**Problem:**
Below are records to write out again, exactly as they read.

--------

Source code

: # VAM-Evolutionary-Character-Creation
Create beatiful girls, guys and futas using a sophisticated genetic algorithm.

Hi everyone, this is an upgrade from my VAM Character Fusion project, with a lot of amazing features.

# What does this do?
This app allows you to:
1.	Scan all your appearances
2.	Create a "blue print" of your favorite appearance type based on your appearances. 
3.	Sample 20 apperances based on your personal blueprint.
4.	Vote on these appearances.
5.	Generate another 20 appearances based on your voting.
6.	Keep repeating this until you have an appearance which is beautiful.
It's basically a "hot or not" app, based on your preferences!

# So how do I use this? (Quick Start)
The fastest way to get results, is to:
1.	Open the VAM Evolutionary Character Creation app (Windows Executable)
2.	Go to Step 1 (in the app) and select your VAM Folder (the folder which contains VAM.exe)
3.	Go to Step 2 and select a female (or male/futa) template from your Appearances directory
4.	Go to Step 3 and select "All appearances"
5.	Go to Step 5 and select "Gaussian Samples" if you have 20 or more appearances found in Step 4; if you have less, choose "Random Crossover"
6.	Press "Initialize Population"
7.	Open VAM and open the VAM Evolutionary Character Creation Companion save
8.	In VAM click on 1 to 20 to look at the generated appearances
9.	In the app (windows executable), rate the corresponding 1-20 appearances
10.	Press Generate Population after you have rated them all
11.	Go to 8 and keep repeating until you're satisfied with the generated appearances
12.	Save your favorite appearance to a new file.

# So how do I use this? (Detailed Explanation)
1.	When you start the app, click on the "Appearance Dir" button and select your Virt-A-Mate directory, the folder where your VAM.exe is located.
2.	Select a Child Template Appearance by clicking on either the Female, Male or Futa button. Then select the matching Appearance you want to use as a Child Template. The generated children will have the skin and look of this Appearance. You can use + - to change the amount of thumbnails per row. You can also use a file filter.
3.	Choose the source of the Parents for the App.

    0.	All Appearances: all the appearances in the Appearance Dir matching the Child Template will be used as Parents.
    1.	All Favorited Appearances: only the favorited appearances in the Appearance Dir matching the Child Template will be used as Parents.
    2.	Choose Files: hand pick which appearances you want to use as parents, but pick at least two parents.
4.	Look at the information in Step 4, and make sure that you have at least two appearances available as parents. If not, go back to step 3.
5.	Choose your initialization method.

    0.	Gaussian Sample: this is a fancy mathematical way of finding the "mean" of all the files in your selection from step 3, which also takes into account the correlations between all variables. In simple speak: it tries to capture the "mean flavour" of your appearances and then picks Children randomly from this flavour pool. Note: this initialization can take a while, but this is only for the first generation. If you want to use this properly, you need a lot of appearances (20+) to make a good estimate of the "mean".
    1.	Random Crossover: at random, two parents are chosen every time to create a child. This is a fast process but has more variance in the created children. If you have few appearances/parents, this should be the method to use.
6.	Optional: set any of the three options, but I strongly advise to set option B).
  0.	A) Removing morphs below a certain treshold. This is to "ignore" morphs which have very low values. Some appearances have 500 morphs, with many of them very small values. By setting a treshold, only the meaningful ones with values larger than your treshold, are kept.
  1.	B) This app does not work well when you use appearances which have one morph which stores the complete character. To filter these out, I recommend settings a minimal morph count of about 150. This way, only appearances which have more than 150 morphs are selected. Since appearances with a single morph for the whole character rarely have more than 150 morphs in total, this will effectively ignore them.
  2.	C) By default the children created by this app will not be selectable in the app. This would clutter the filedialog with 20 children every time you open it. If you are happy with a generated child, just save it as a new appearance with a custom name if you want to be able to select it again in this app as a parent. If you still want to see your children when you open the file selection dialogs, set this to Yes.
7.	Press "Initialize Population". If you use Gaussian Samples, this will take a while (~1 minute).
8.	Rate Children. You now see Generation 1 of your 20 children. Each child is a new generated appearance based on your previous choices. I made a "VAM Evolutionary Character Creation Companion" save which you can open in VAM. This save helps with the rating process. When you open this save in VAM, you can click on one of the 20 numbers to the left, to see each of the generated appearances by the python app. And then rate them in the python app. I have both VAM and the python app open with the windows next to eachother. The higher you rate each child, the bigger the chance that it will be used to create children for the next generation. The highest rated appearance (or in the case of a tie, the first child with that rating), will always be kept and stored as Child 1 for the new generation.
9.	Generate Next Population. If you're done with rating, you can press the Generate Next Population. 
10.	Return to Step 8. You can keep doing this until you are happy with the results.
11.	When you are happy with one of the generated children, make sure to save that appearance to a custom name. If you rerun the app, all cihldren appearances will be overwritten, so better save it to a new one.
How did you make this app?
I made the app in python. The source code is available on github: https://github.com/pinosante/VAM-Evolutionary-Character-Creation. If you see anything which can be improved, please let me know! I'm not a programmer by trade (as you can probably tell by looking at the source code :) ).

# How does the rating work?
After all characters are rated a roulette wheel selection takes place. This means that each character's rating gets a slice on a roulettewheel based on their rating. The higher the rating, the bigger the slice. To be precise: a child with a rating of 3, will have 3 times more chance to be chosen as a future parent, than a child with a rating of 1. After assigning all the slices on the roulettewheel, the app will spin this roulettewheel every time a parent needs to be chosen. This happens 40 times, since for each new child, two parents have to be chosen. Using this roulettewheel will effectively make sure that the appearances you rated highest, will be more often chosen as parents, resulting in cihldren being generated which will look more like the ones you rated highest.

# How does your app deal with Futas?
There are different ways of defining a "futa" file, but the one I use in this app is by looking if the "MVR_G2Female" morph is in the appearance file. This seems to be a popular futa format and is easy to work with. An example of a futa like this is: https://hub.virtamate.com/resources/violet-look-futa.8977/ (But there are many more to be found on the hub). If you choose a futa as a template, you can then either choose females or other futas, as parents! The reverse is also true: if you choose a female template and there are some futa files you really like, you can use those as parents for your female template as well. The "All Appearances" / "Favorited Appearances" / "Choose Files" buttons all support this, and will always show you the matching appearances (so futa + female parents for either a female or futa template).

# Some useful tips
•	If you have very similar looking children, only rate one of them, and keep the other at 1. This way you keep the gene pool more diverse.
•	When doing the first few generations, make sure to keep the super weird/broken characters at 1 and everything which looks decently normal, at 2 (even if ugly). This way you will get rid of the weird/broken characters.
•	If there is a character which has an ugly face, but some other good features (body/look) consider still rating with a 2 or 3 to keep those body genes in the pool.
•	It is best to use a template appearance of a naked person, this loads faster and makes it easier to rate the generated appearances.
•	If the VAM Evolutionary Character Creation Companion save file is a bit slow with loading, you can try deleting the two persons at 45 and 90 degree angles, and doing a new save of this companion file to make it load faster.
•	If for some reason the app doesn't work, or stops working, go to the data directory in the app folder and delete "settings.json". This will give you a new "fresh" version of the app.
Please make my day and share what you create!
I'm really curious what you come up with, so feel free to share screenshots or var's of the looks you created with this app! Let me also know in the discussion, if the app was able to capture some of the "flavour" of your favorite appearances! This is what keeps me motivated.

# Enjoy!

--------

**Answer area:**
Source code

: # VAM-Evolutionary-Character-Creation
Create beatiful girls, guys and futas using a sophisticated genetic algorithm.

Hi everyone, this is an upgrade from my VAM Character Fusion project, with a lot of amazing features.

# What does this do?
This app allows you to:
1.	Scan all your appearances
2.	Create a "blue print" of your favorite appearance type based on your appearances. 
3.	Sample 20 apperances based on your personal blueprint.
4.	Vote on these appearances.
5.	Generate another 20 appearances based on your voting.
6.	Keep repeating this until you have an appearance which is beautiful.
It's basically a "hot or not" app, based on your preferences!

# So how do I use this? (Quick Start)
The fastest way to get results, is to:
1.	Open the VAM Evolutionary Character Creation app (Windows Executable)
2.	Go to Step 1 (in the app) and select your VAM Folder (the folder which contains VAM.exe)
3.	Go to Step 2 and select a female (or male/futa) template from your Appearances directory
4.	Go to Step 3 and select "All appearances"
5.	Go to Step 5 and select "Gaussian Samples" if you have 20 or more appearances found in Step 4; if you have less, choose "Random Crossover"
6.	Press "Initialize Population"
7.	Open VAM and open the VAM Evolutionary Character Creation Companion save
8.	In VAM click on 1 to 20 to look at the generated appearances
9.	In the app (windows executable), rate the corresponding 1-20 appearances
10.	Press Generate Population after you have rated them all
11.	Go to 8 and keep repeating until you're satisfied with the generated appearances
12.	Save your favorite appearance to a new file.

# So how do I use this? (Detailed Explanation)
1.	When you start the app, click on the "Appearance Dir" button and select your Virt-A-Mate directory, the folder where your VAM.exe is located.
2.	Select a Child Template Appearance by clicking on either the Female, Male or Futa button. Then select the matching Appearance you want to use as a Child Template. The generated children will have the skin and look of this Appearance. You can use + - to change the amount of thumbnails per row. You can also use a file filter.
3.	Choose the source of the Parents for the App.

    0.	All Appearances: all the appearances in the Appearance Dir matching the Child Template will be used as Parents.
    1.	All Favorited Appearances: only the favorited appearances in the Appearance Dir matching the Child Template will be used as Parents.
    2.	Choose Files: hand pick which appearances you want to use as parents, but pick at least two parents.
4.	Look at the information in Step 4, and make sure that you have at least two appearances available as parents. If not, go back to step 3.
5.	Choose your initialization method.

    0.	Gaussian Sample: this is a fancy mathematical way of finding the "mean" of all the files in your selection from step 3, which also takes into account the correlations between all variables. In simple speak: it tries to capture the "mean flavour" of your appearances and then picks Children randomly from this flavour pool. Note: this initialization can take a while, but this is only for the first generation. If you want to use this properly, you need a lot of appearances (20+) to make a good estimate of the "mean".
    1.	Random Crossover: at random, two parents are chosen every time to create a child. This is a fast process but has more variance in the created children. If you have few appearances/parents, this should be the method to use.
6.	Optional: set any of the three options, but I strongly advise to set option B).
  0.	A) Removing morphs below a certain treshold. This is to "ignore" morphs which have very low values. Some appearances have 500 morphs, with many of them very small values. By setting a treshold, only the meaningful ones with values larger than your treshold, are kept.
  1.	B) This app does not work well when you use appearances which have one morph which stores the complete character. To filter these out, I recommend settings a minimal morph count of about 150. This way, only appearances which have more than 150 morphs are selected. Since appearances with a single morph for the whole character rarely have more than 150 morphs in total, this will effectively ignore them.
  2.	C) By default the children created by this app will not be selectable in the app. This would clutter the filedialog with 20 children every time you open it. If you are happy with a generated child, just save it as a new appearance with a custom name if you want to be able to select it again in this app as a parent. If you still want to see your children when you open the file selection dialogs, set this to Yes.
7.	Press "Initialize Population". If you use Gaussian Samples, this will take a while (~1 minute).
8.	Rate Children. You now see Generation 1 of your 20 children. Each child is a new generated appearance based on your previous choices. I made a "VAM Evolutionary Character Creation Companion" save which you can open in VAM. This save helps with the rating process. When you open this save in VAM, you can click on one of the 20 numbers to the left, to see each of the generated appearances by the python app. And then rate them in the python app. I have both VAM and the python app open with the windows next to eachother. The higher you rate each child, the bigger the chance that it will be used to create children for the next generation. The highest rated appearance (or in the case of a tie, the first child with that rating), will always be kept and stored as Child 1 for the new generation.
9.	Generate Next Population. If you're done with rating, you can press the Generate Next Population. 
10.	Return to Step 8. You can keep doing this until you are happy with the results.
11.	When you are happy with one of the generated children, make sure to save that appearance to a custom name. If you rerun the app, all cihldren appearances will be overwritten, so better save it to a new one.
How did you make this app?
I made the app in python. The source code is available on github: https://github.com/pinosante/VAM-Evolutionary-Character-Creation. If you see anything which can be improved, please let me know! I'm not a programmer by trade (as you can probably tell by looking at the source code :) ).

# How does the rating work?
After all characters are rated a roulette wheel selection takes place. This means that each character's rating gets a slice on a roulettewheel based on their rating. The higher the rating, the bigger the slice. To be precise: a child with a rating of 3, will have 3 times more chance to be chosen as a future parent, than a child with a rating of 1. After assigning all the slices on the roulettewheel, the app will spin this roulettewheel every time a parent needs to be chosen. This happens 40 times, since for each new child, two parents have to be chosen. Using this roulettewheel will effectively make sure that the appearances you rated highest, will be more often chosen as parents, resulting in cihldren being generated which will look more like the ones you rated highest.

# How does your app deal with Futas?
There are different ways of defining a "futa" file, but the one I use in this app is by looking if the "MVR_G2Female" morph is in the appearance file. This seems to be a popular futa format and is easy to work with. An example of a futa like this is: https://hub.virtamate.com/resources/violet-look-futa.8977/ (But there are many more to be found on the hub). If you choose a futa as a template, you can then either choose females or other futas, as parents! The reverse is also true: if you choose a female template and there are some futa files you really like, you can use those as parents for your female template as well. The "All Appearances" / "Favorited Appearances" / "Choose Files" buttons all support this, and will always show you the matching appearances (so futa + female parents for either a female or futa template).

# Some useful tips
•	If you have very similar looking children, only rate one of them, and keep the other at 1. This way you keep the gene pool more diverse.
•	When doing the first few generations, make sure to keep the super weird/broken characters at 1 and everything which looks decently normal, at 2 (even if ugly). This way you will get rid of the weird/broken characters.
•	If there is a character which has an ugly face, but some other good features (body/look) consider still rating with a 2 or 3 to keep those body genes in the pool.
•	It is best to use a template appearance of a naked person, this loads faster and makes it easier to rate the generated appearances.
•	If the VAM Evolutionary Character Creation Companion save file is a bit slow with loading, you can try deleting the two persons at 45 and 90 degree angles, and doing a new save of this companion file to make it load faster.
•	If for some reason the app doesn't work, or stops working, go to the data directory in the app folder and delete "settings.json". This will give you a new "fresh" version of the app.
Please make my day and share what you create!
I'm really curious what you come up with, so feel free to share screenshots or var's of the looks you created with this app! Let me also know in the discussion, if the app was able to capture some of the "flavour" of your favorite appearances! This is what keeps me motivated.

# Enjoy!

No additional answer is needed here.